Pink Slime, I’m Going to Miss You

Looks like frozen yogurt! How can it be all bad. (photo courtesy of Elevation Burger.)

Poor Pink Slime. The frappéed beef scraps and connective tissues doused in ammonia used in food production has been called to the front of the class for being gross in a room full of politically correct food experts. What took you people so long to get all worked up about Pink Slime? Did you miss The Omnivore’s Dilemna? Fast Food Nation? Upton Sinclair’s The Jungle?

What’s next? Nasty Nitrates? According to the Food Chemical Codex,  sodium nitrite, used to cure meat and prolong the shelf life of food, contains residual heavy metals, arsenic, and lead. Will you think about that the next time you bite into a Yu Dog at the Ballpark?

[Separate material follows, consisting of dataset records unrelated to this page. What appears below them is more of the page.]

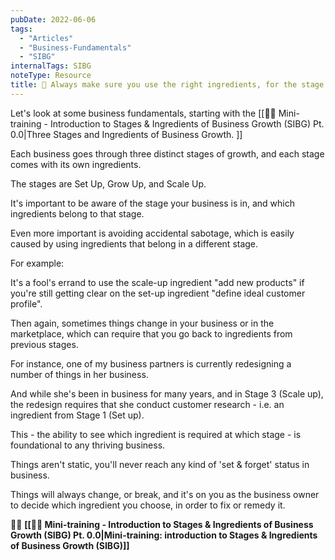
 ```yaml
---
pubDate: 2022-06-06
tags:
  - "Articles"
  - "Business-Fundamentals"
  - "SIBG"
internalTags: SIBG
noteType: Resource
title: 📄 Always make sure you use the right ingredients, for the stage your business is in...
---
```


Let's look at some business fundamentals, starting with the [[👨‍🎓 Mini-training - Introduction to Stages & Ingredients of Business Growth (SIBG) Pt. 0.0|Three Stages and Ingredients of Business Growth. ]]

Each business goes through three distinct stages of growth, and each stage comes with its own ingredients.

The stages are Set Up, Grow Up, and Scale Up. <!--(click here to download a cheat sheet of the stages and their ingredients)-->

It's important to be aware of the stage your business is in, and which ingredients belong to that stage.

Even more important is avoiding accidental sabotage, which is easily caused by using ingredients that belong in a different stage.

For example:

It's a fool's errand to use the scale-up ingredient "add new products" if you're still getting clear on the set-up ingredient "define ideal customer profile".

Then again, sometimes things change in your business or in the marketplace, which can require that you go back to ingredients from previous stages.

For instance, one of my business partners is currently redesigning a number of things in her business.

And while she's been in business for many years, and in Stage 3 (Scale up), the redesign requires that she conduct customer research - i.e. an ingredient from Stage 1 (Set up).

This - the ability to see which ingredient is required at which stage - is foundational to any thriving business.

Things aren't static, you'll never reach any kind of 'set & forget' status in business.

Things will always change, or break, and it's on you as the business owner to decide which ingredient you choose, in order to fix or remedy it.



🧑‍🎓  **[[👨‍🎓 Mini-training - Introduction to Stages & Ingredients of Business Growth (SIBG) Pt. 0.0|Mini-training: introduction to Stages & Ingredients of Business Growth (SIBG)]]**

<br />
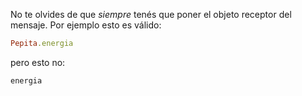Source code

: No te olvides de que _siempre_ tenés que poner el objeto receptor del mensaje. Por ejemplo esto es válido: 
 
```ruby
Pepita.energia
```

pero esto no:

```ruby
energia
```
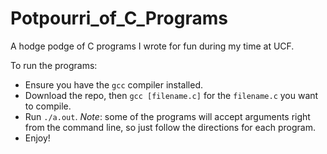 # Potpourri_of_C_Programs
A hodge podge of C programs I wrote for fun during my time at UCF.

To run the programs:
- Ensure you have the ```gcc``` compiler installed.
- Download the repo, then ```gcc [filename.c]``` for the ```filename.c``` you want to compile.
- Run ```./a.out```. *Note*: some of the programs will accept arguments right from the command line, so just follow the directions for each program.
- Enjoy!
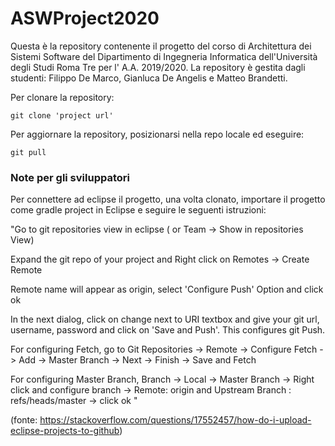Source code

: # ASWProject2020
Questa è la repository contenente il progetto del corso di Architettura dei Sistemi Software del Dipartimento di Ingegneria Informatica dell'Università degli Studi Roma Tre per l' A.A. 2019/2020.
La repository è gestita dagli studenti: Filippo De Marco, Gianluca De Angelis e Matteo Brandetti.

Per clonare la repository:
```
git clone 'project url'
```
Per aggiornare la repository, posizionarsi nella repo locale ed eseguire:
```
git pull 
```

### Note per gli sviluppatori

Per connettere ad eclipse il progetto, una volta clonato, importare il progetto come gradle project in Eclipse e seguire le seguenti istruzioni:

"Go to git repositories view in eclipse ( or Team -> Show in repositories View)

Expand the git repo of your project and Right click on Remotes -> Create Remote

Remote name will appear as origin, select 'Configure Push' Option and click ok

In the next dialog, click on change next to URI textbox and give your git url, username, password and click on 'Save and Push'. This configures git Push.

For configuring Fetch, go to Git Repositories -> Remote -> Configure Fetch -> Add -> Master Branch -> Next -> Finish -> Save and Fetch

For configuring Master Branch, Branch -> Local -> Master Branch -> Right click and configure branch -> Remote: origin and Upstream Branch : refs/heads/master -> click ok " 

(fonte: https://stackoverflow.com/questions/17552457/how-do-i-upload-eclipse-projects-to-github)


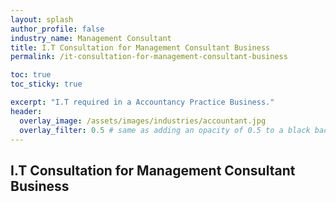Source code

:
 ```yaml
---
layout: splash 
author_profile: false 
industry_name: Management Consultant
title: I.T Consultation for Management Consultant Business
permalink: /it-consultation-for-management-consultant-business

toc: true
toc_sticky: true

excerpt: "I.T required in a Accountancy Practice Business."
header:
  overlay_image: /assets/images/industries/accountant.jpg
  overlay_filter: 0.5 # same as adding an opacity of 0.5 to a black background
---
```


## I.T Consultation for Management Consultant Business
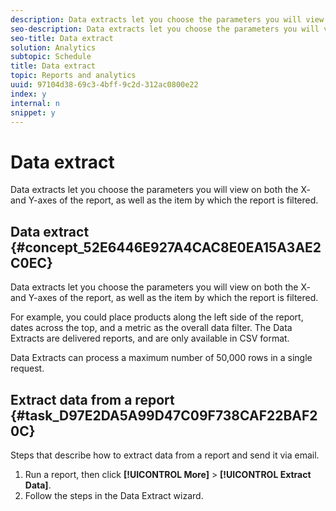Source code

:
 ```yaml
---
description: Data extracts let you choose the parameters you will view on both the X- and Y-axes of the report, as well as the item by which the report is filtered.
seo-description: Data extracts let you choose the parameters you will view on both the X- and Y-axes of the report, as well as the item by which the report is filtered.
seo-title: Data extract
solution: Analytics
subtopic: Schedule
title: Data extract
topic: Reports and analytics
uuid: 97104d38-69c3-4bff-9c2d-312ac0800e22
index: y
internal: n
snippet: y
---
```


# Data extract

Data extracts let you choose the parameters you will view on both the X- and Y-axes of the report, as well as the item by which the report is filtered.

## Data extract {#concept_52E6446E927A4CAC8E0EA15A3AE2C0EC}

Data extracts let you choose the parameters you will view on both the X- and Y-axes of the report, as well as the item by which the report is filtered.

<!-- 

t_data_extract.xml

 -->

For example, you could place products along the left side of the report, dates across the top, and a metric as the overall data filter. The Data Extracts are delivered reports, and are only available in CSV format.

Data Extracts can process a maximum number of 50,000 rows in a single request. 

## Extract data from a report {#task_D97E2DA5A99D47C09F738CAF22BAF20C}

Steps that describe how to extract data from a report and send it via email.

1. Run a report, then click **[!UICONTROL More]** > **[!UICONTROL Extract Data]**.
1. Follow the steps in the Data Extract wizard.
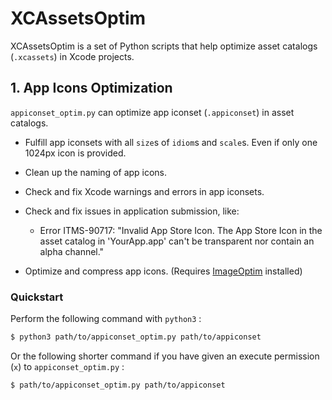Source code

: # XCAssetsOptim

XCAssetsOptim is a set of Python scripts that help optimize asset catalogs (`.xcassets`) in Xcode projects.

## 1. App Icons Optimization

`appiconset_optim.py` can optimize app iconset (`.appiconset`) in asset catalogs.

- Fulfill app iconsets with all `size`s of `idiom`s and `scale`s. Even if only one 1024px icon is provided.

- Clean up the naming of app icons.

- Check and fix Xcode warnings and errors in app iconsets.

- Check and fix issues in application submission, like: 

  - Error ITMS-90717: "Invalid App Store Icon. The App Store Icon in the asset catalog in 'YourApp.app' can't be transparent nor contain an alpha channel."

- Optimize and compress app icons. (Requires [ImageOptim](https://imageoptim.com/mac) installed)

### Quickstart

Perform the following command with `python3` :

```bash
$ python3 path/to/appiconset_optim.py path/to/appiconset
```

Or the following shorter command if you have given an execute permission (`x`) to `appiconset_optim.py` :

```bash
$ path/to/appiconset_optim.py path/to/appiconset
```
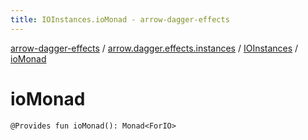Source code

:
 ```yaml
---
title: IOInstances.ioMonad - arrow-dagger-effects
---
```


[arrow-dagger-effects](../../index.html) / [arrow.dagger.effects.instances](../index.html) / [IOInstances](index.html) / [ioMonad](./io-monad.html)

# ioMonad

`@Provides fun ioMonad(): Monad<ForIO>`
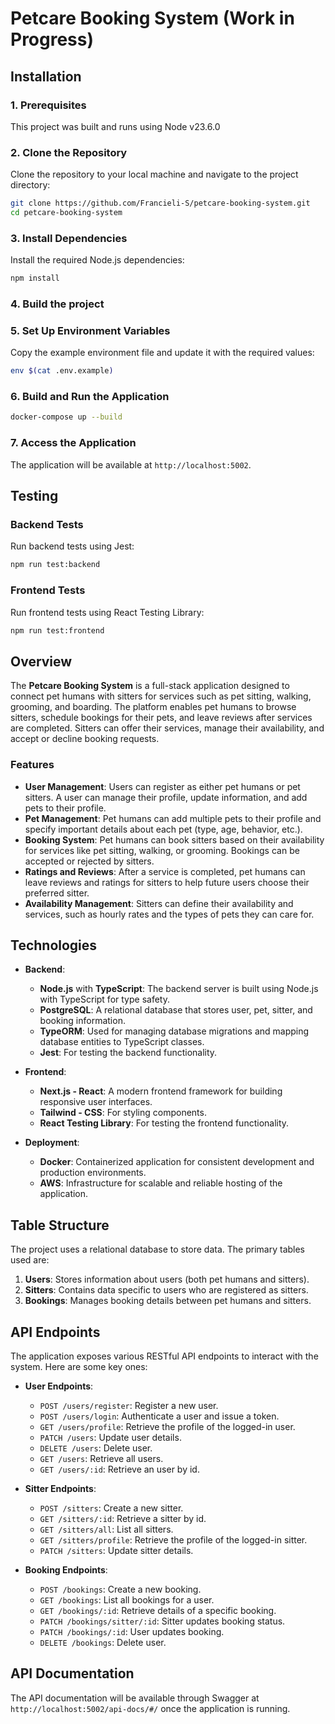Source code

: # Petcare Booking System (Work in Progress)

## Installation

### 1. Prerequisites

This project was built and runs using Node v23.6.0

### 2. Clone the Repository

Clone the repository to your local machine and navigate to the project directory:

```bash
git clone https://github.com/Francieli-S/petcare-booking-system.git
cd petcare-booking-system
```

### 3. Install Dependencies

Install the required Node.js dependencies:

```bash
npm install
```

### 4. Build the project

### 5. Set Up Environment Variables

Copy the example environment file and update it with the required values:

```bash
env $(cat .env.example)

```

### 6. Build and Run the Application
 
```bash
docker-compose up --build
```

### 7. Access the Application

The application will be available at `http://localhost:5002`.

## Testing

### Backend Tests
Run backend tests using Jest:
```bash
npm run test:backend 
```

### Frontend Tests
Run frontend tests using React Testing Library:
```bash
npm run test:frontend
```

## Overview

The **Petcare Booking System** is a full-stack application designed to connect pet humans with sitters for services such as pet sitting, walking, grooming, and boarding. The platform enables pet humans to browse sitters, schedule bookings for their pets, and leave reviews after services are completed. Sitters can offer their services, manage their availability, and accept or decline booking requests.

### Features
- **User Management**: Users can register as either pet humans or pet sitters. A user can manage their profile, update information, and add pets to their profile.
- **Pet Management**: Pet humans can add multiple pets to their profile and specify important details about each pet (type, age, behavior, etc.).
- **Booking System**: Pet humans can book sitters based on their availability for services like pet sitting, walking, or grooming. Bookings can be accepted or rejected by sitters.
- **Ratings and Reviews**: After a service is completed, pet humans can leave reviews and ratings for sitters to help future users choose their preferred sitter.
- **Availability Management**: Sitters can define their availability and services, such as hourly rates and the types of pets they can care for.

## Technologies

- **Backend**:
  - **Node.js** with **TypeScript**: The backend server is built using Node.js with TypeScript for type safety.
  - **PostgreSQL**: A relational database that stores user, pet, sitter, and booking information.
  - **TypeORM**: Used for managing database migrations and mapping database entities to TypeScript classes.
  - **Jest**: For testing the backend functionality.

- **Frontend**:
  - **Next.js - React**: A modern frontend framework for building responsive user interfaces.
  - **Tailwind - CSS**: For styling components.
  - **React Testing Library**: For testing the frontend functionality.

- **Deployment**:
  - **Docker**: Containerized application for consistent development and production environments.
  - **AWS**: Infrastructure for scalable and reliable hosting of the application.

## Table Structure

The project uses a relational database to store data. The primary tables used are:

1. **Users**: Stores information about users (both pet humans and sitters).
2. **Sitters**: Contains data specific to users who are registered as sitters.
3. **Bookings**: Manages booking details between pet humans and sitters.

## API Endpoints

The application exposes various RESTful API endpoints to interact with the system. Here are some key ones:

- **User Endpoints**:
  - `POST /users/register`: Register a new user.
  - `POST /users/login`: Authenticate a user and issue a token.
  - `GET /users/profile`: Retrieve the profile of the logged-in user.
  - `PATCH /users`: Update user details.
  - `DELETE /users`: Delete user.
  - `GET /users`: Retrieve all users.
  - `GET /users/:id`: Retrieve an user by id.

- **Sitter Endpoints**:
  - `POST /sitters`: Create a new sitter.
  - `GET /sitters/:id`: Retrieve a sitter by id.
  - `GET /sitters/all`: List all sitters.
  - `GET /sitters/profile`: Retrieve the profile of the logged-in sitter.
  - `PATCH /sitters`: Update sitter details.

- **Booking Endpoints**:
  - `POST /bookings`: Create a new booking.
  - `GET /bookings`: List all bookings for a user.
  - `GET /bookings/:id`: Retrieve details of a specific booking.
  - `PATCH /bookings/sitter/:id`: Sitter updates booking status.
  - `PATCH /bookings/:id`: User updates booking.
  - `DELETE /bookings`: Delete user.

## API Documentation
The API documentation will be available through Swagger at `http://localhost:5002/api-docs/#/` once the application is running.
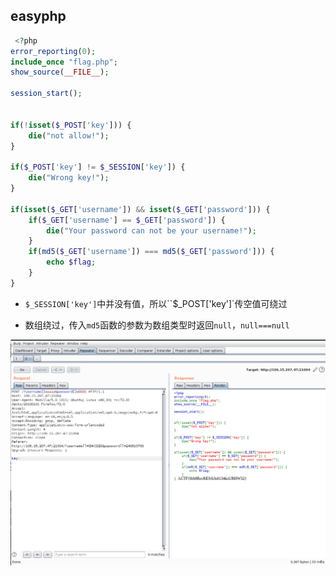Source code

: ## easyphp

```php
 <?php
error_reporting(0);
include_once "flag.php";
show_source(__FILE__);

session_start();


if(!isset($_POST['key'])) {
    die("not allow!");
}

if($_POST['key'] != $_SESSION['key']) {
    die("Wrong key!");
}

if(isset($_GET['username']) && isset($_GET['password'])) {
    if($_GET['username'] == $_GET['password']) {
        die("Your password can not be your username!");
    }
    if(md5($_GET['username']) === md5($_GET['password'])) {
        echo $flag;
    }
} 
```

- `$_SESSION['key']`中并没有值，所以``$_POST['key']`传空值可绕过

- 数组绕过，传入`md5`函数的参数为数组类型时返回`null`，`null===null`

![burp](./1.png)

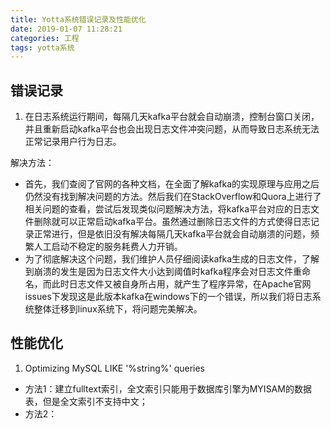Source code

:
 ```yaml
---
title: Yotta系统错误记录及性能优化
date: 2019-01-07 11:28:21
categories: 工程
tags: yotta系统
---
```


## 错误记录
1. 在日志系统运行期间，每隔几天kafka平台就会自动崩溃，控制台窗口关闭，并且重新启动kafka平台也会出现日志文件冲突问题，从而导致日志系统无法正常记录用户行为日志。

解决方法：
- 首先，我们查阅了官网的各种文档，在全面了解kafka的实现原理与应用之后仍然没有找到解决问题的方法。然后我们在StackOverflow和Quora上进行了相关问题的查看，尝试后发现类似问题解决方法，将kafka平台对应的日志文件删除就可以正常启动kafka平台。虽然通过删除日志文件的方式使得日志记录正常进行，但是依旧没有解决每隔几天kafka平台就会自动崩溃的问题，频繁人工启动不稳定的服务耗费人力开销。
- 为了彻底解决这个问题，我们维护人员仔细阅读kafka生成的日志文件，了解到崩溃的发生是因为日志文件大小达到阈值时kafka程序会对日志文件重命名，而此时日志文件又被自身所占用，就产生了程序异常，在Apache官网issues下发现这是此版本kafka在windows下的一个错误，所以我们将日志系统整体迁移到linux系统下，将问题完美解决。

## 性能优化

1. Optimizing MySQL LIKE '%string%' queries
- 方法1：建立fulltext索引，全文索引只能用于数据库引擎为MYISAM的数据表，但是全文索引不支持中文；
- 方法2：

What is my point? I think Pink Slime got a raw deal. Anyone who pays attention to what they eat already knows about this crap. But somebody came up with a catchy name to grab the headlines and—BOOM—Pink Slime is public enemy number one.

My inbox is full of messages from burger joints now touting they are “Pink-Slime-free.” (Good news for marketing folks.) Locally, Elevation Burger has declared its 28 restaurants as “Pink Slime Free Zones.” Goody for them. They were smart enough to start by serving 100% USDA-certified organic and 100% grass-fed beef. Just be prepared to put your money where the pink slime was. (Check out City of Ate’s breakdown on the economics of  a slime-free market.)

Carry on do-gooders. There are important battles to fight for healthy food. Just don’t get all high and mighty. Some of us still like to enjoy food in foreign countries that are lucky to have beef scraps to cook.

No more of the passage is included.